# RECORDED INFORMATION
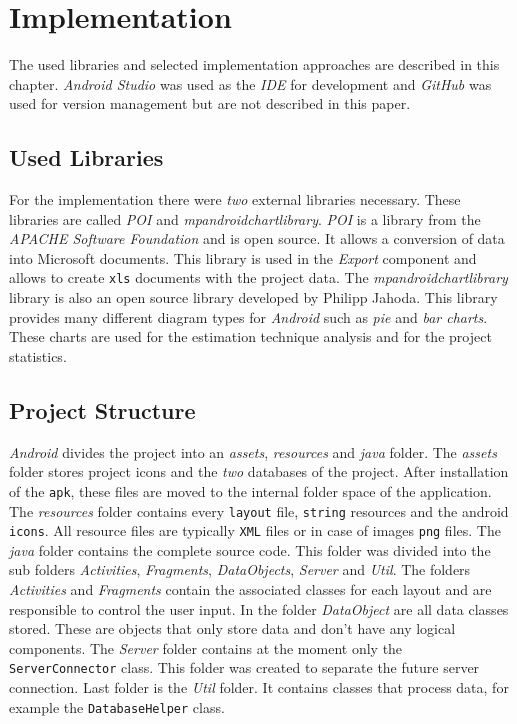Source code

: \chapter{Implementation}

The used libraries and selected implementation approaches are described in this chapter. \textit{Android Studio} was used as the \textit{IDE} for development and \textit{GitHub} was used for version management but are not described in this paper.

\section{Used Libraries}

For the implementation there were \textit{two} external libraries necessary. These libraries are called \textit{POI} and \textit{mpandroidchartlibrary}. \textit{POI} is a library from the \textit{APACHE Software Foundation} and is open source. It allows a conversion of data into Microsoft documents. This library is used
in the \textit{Export} component and allows to create \texttt{xls} documents with the project data. The \textit{mpandroidchartlibrary} library is also an open source library developed by Philipp Jahoda. This library provides many different diagram types for \textit{Android} such as \textit{pie} and \textit{bar charts}. These charts are used for the estimation technique analysis and for the project statistics. 

\section{Project Structure}

\textit{Android} divides the project into an \textit{assets}, \textit{resources} and \textit{java} folder. The \textit{assets} folder stores project icons and the \textit{two} databases of the project. After installation of the \texttt{apk}, these files are moved to the internal folder space of the application. The \textit{resources} folder contains every \texttt{layout} file, \texttt{string} resources and the android \texttt{icons}. All resource files are typically \texttt{XML} files or in case of images \texttt{png} files. The \textit{java} folder contains the complete source code. This folder was divided into the sub folders \textit{Activities}, \textit{Fragments}, \textit{DataObjects}, \textit{Server} and \textit{Util}. The folders \textit{Activities} and \textit{Fragments} contain the associated classes for each layout and are responsible to control the user input. In the folder \textit{DataObject} are all data classes stored. These are objects that only store data and don't have any logical components. The \textit{Server} folder contains at the moment only the \texttt{ServerConnector} class. This folder was created to separate the future server connection. Last folder is the \textit{Util} folder. It contains classes that process data, for example the \texttt{DatabaseHelper} class.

# TASK PROMPT
Line by line, print the records above exactly, skipping each picture.

# YOUR SOLUTION
Source code

: \chapter{Implementation}

The used libraries and selected implementation approaches are described in this chapter. \textit{Android Studio} was used as the \textit{IDE} for development and \textit{GitHub} was used for version management but are not described in this paper.

\section{Used Libraries}

For the implementation there were \textit{two} external libraries necessary. These libraries are called \textit{POI} and \textit{mpandroidchartlibrary}. \textit{POI} is a library from the \textit{APACHE Software Foundation} and is open source. It allows a conversion of data into Microsoft documents. This library is used
in the \textit{Export} component and allows to create \texttt{xls} documents with the project data. The \textit{mpandroidchartlibrary} library is also an open source library developed by Philipp Jahoda. This library provides many different diagram types for \textit{Android} such as \textit{pie} and \textit{bar charts}. These charts are used for the estimation technique analysis and for the project statistics. 

\section{Project Structure}

\textit{Android} divides the project into an \textit{assets}, \textit{resources} and \textit{java} folder. The \textit{assets} folder stores project icons and the \textit{two} databases of the project. After installation of the \texttt{apk}, these files are moved to the internal folder space of the application. The \textit{resources} folder contains every \texttt{layout} file, \texttt{string} resources and the android \texttt{icons}. All resource files are typically \texttt{XML} files or in case of images \texttt{png} files. The \textit{java} folder contains the complete source code. This folder was divided into the sub folders \textit{Activities}, \textit{Fragments}, \textit{DataObjects}, \textit{Server} and \textit{Util}. The folders \textit{Activities} and \textit{Fragments} contain the associated classes for each layout and are responsible to control the user input. In the folder \textit{DataObject} are all data classes stored. These are objects that only store data and don't have any logical components. The \textit{Server} folder contains at the moment only the \texttt{ServerConnector} class. This folder was created to separate the future server connection. Last folder is the \textit{Util} folder. It contains classes that process data, for example the \texttt{DatabaseHelper} class.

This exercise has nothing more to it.